» Requirement: Exclude images and print all the records verbatim.

[Source texts of formatted documents]
————
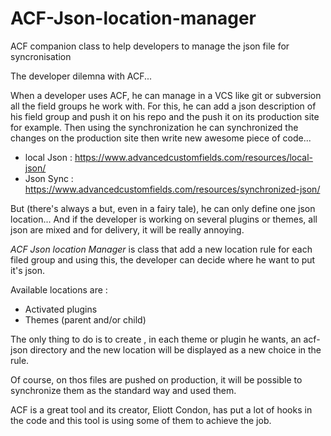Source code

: # ACF-Json-location-manager
ACF companion class to help developers to manage the json file for syncronisation

The developer dilemna with ACF...

When a developer uses ACF, he can manage in a VCS like git or subversion all the field groups he work with.
For this, he can add a json description of his field group and push it on his repo and the push it on  its production  site for example. 
Then using the synchronization he can synchronized the changes on the production site then write new awesome piece of code...
- local Json : https://www.advancedcustomfields.com/resources/local-json/
- Json Sync : https://www.advancedcustomfields.com/resources/synchronized-json/

But (there's always a but, even in a fairy tale), he can only define one json location... And if the developer is working on several plugins or themes, all json are mixed and for delivery, it will be really annoying.

*ACF Json location Manager* is  class that add a new location rule for each filed group and using this, the developer can decide where he want to put it's json.

Available locations are :
- Activated plugins
- Themes (parent and/or child)

The only thing to do is to create , in each theme or plugin he wants, an acf-json directory and the new location will be displayed as a new choice in the rule.

Of course, on thos files are pushed on production, it will be possible to synchronize them as the standard way and used them.

ACF is a great tool and its creator, Eliott Condon, has put a lot of hooks in the code and this tool is using some of them to achieve the job.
————
» Written answer:
Source code

: # ACF-Json-location-manager
ACF companion class to help developers to manage the json file for syncronisation

The developer dilemna with ACF...

When a developer uses ACF, he can manage in a VCS like git or subversion all the field groups he work with.
For this, he can add a json description of his field group and push it on his repo and the push it on  its production  site for example. 
Then using the synchronization he can synchronized the changes on the production site then write new awesome piece of code...
- local Json : https://www.advancedcustomfields.com/resources/local-json/
- Json Sync : https://www.advancedcustomfields.com/resources/synchronized-json/

But (there's always a but, even in a fairy tale), he can only define one json location... And if the developer is working on several plugins or themes, all json are mixed and for delivery, it will be really annoying.

*ACF Json location Manager* is  class that add a new location rule for each filed group and using this, the developer can decide where he want to put it's json.

Available locations are :
- Activated plugins
- Themes (parent and/or child)

The only thing to do is to create , in each theme or plugin he wants, an acf-json directory and the new location will be displayed as a new choice in the rule.

Of course, on thos files are pushed on production, it will be possible to synchronize them as the standard way and used them.

ACF is a great tool and its creator, Eliott Condon, has put a lot of hooks in the code and this tool is using some of them to achieve the job.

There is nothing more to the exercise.